Wednesdays, depending on how swamped they were, were usually a much different story. Men just don’t take care of things like women do.
I walk down the narrow corridor to the break room and open the door to put the lunch Mom insisted on making in the refrigerator. When I close it and turn around I nearly jump out of my skin.
“Joe.” I cover my chest thinking my heart may bang out of it. “You scared the shit out of me.”

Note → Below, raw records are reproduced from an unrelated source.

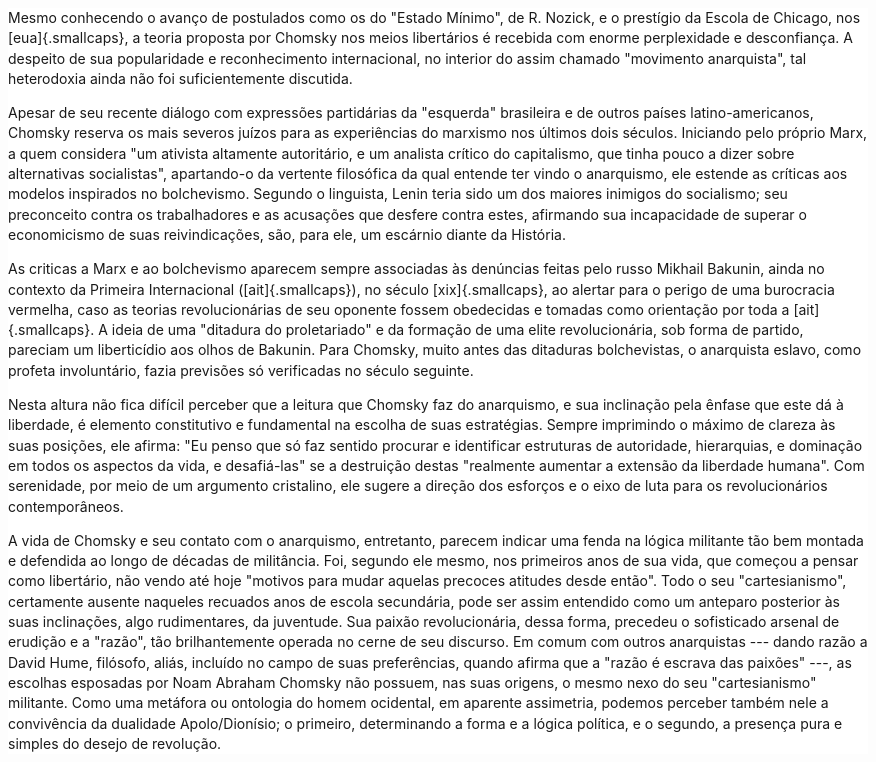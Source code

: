Mesmo conhecendo o avanço de postulados como os do "Estado Mínimo", de
R. Nozick, e o prestígio da Escola de Chicago, nos [eua]{.smallcaps}, a
teoria proposta por Chomsky nos meios libertários é recebida com enorme
perplexidade e desconfiança. A despeito de sua popularidade e
reconhecimento internacional, no interior do assim chamado "movimento
anarquista", tal heterodoxia ainda não foi suficientemente discutida.

Apesar de seu recente diálogo com expressões partidárias da "esquerda"
brasileira e de outros países latino-americanos, Chomsky reserva os mais
severos juízos para as experiências do marxismo nos últimos dois
séculos. Iniciando pelo próprio Marx, a quem considera "um ativista
altamente autoritário, e um analista crítico do capitalismo, que tinha
pouco a dizer sobre alternativas socialistas", apartando-o da vertente
filosófica da qual entende ter vindo o anarquismo, ele estende as
críticas aos modelos inspirados no bolchevismo. Segundo o linguista,
Lenin teria sido um dos maiores inimigos do socialismo; seu preconceito
contra os trabalhadores e as acusações que desfere contra estes,
afirmando sua incapacidade de superar o economicismo de suas
reivindicações, são, para ele, um escárnio diante da História.

As criticas a Marx e ao bolchevismo aparecem sempre associadas às
denúncias feitas pelo russo Mikhail Bakunin, ainda no contexto da
Primeira Internacional ([ait]{.smallcaps}), no século [xix]{.smallcaps},
ao alertar para o perigo de uma burocracia vermelha, caso as teorias
revolucionárias de seu oponente fossem obedecidas e tomadas como
orientação por toda a [ait]{.smallcaps}. A ideia de uma "ditadura do
proletariado" e da formação de uma elite revolucionária, sob forma de
partido, pareciam um liberticídio aos olhos de Bakunin. Para Chomsky,
muito antes das ditaduras bolchevistas, o anarquista eslavo, como
profeta involuntário, fazia previsões só verificadas no século seguinte.

Nesta altura não fica difícil perceber que a leitura que Chomsky faz do
anarquismo, e sua inclinação pela ênfase que este dá à liberdade, é
elemento constitutivo e fundamental na escolha de suas estratégias.
Sempre imprimindo o máximo de clareza às suas posições, ele afirma: "Eu
penso que só faz sentido procurar e identificar estruturas de
autoridade, hierarquias, e dominação em todos os aspectos da vida, e
desafiá-las" se a destruição destas "realmente aumentar a extensão da
liberdade humana". Com serenidade, por meio de um argumento cristalino,
ele sugere a direção dos esforços e o eixo de luta para os
revolucionários contemporâneos.

A vida de Chomsky e seu contato com o anarquismo, entretanto, parecem
indicar uma fenda na lógica militante tão bem montada e defendida ao
longo de décadas de militância. Foi, segundo ele mesmo, nos primeiros
anos de sua vida, que começou a pensar como libertário, não vendo até
hoje "motivos para mudar aquelas precoces atitudes desde então". Todo o
seu "cartesianismo", certamente ausente naqueles recuados anos de escola
secundária, pode ser assim entendido como um anteparo posterior às suas
inclinações, algo rudimentares, da juventude. Sua paixão revolucionária,
dessa forma, precedeu o sofisticado arsenal de erudição e a "razão", tão
brilhantemente operada no cerne de seu discurso. Em comum com outros
anarquistas --- dando razão a David Hume, filósofo, aliás, incluído no
campo de suas preferências, quando afirma que a "razão é escrava das
paixões" ---, as escolhas esposadas por Noam Abraham Chomsky não
possuem, nas suas origens, o mesmo nexo do seu "cartesianismo"
militante. Como uma metáfora ou ontologia do homem ocidental, em
aparente assimetria, podemos perceber também nele a convivência da
dualidade Apolo/Dionísio; o primeiro, determinando a forma e a lógica
política, e o segundo, a presença pura e simples do desejo de revolução.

“I’m sorry dear,” she smiles. “I was hoping to be here early to have some things set up before talking to you.”
“Everything okay?”
She turns and waves her hand for me to follow her.
Josephina Steel is a couple years older than my mother but to me she appears less… motherly. Even in the days before she and her sons inherited an ass load of money, Josephina Steel was always put together beautifully.
We sit down at the reception desk and she pulls an envelope towards her.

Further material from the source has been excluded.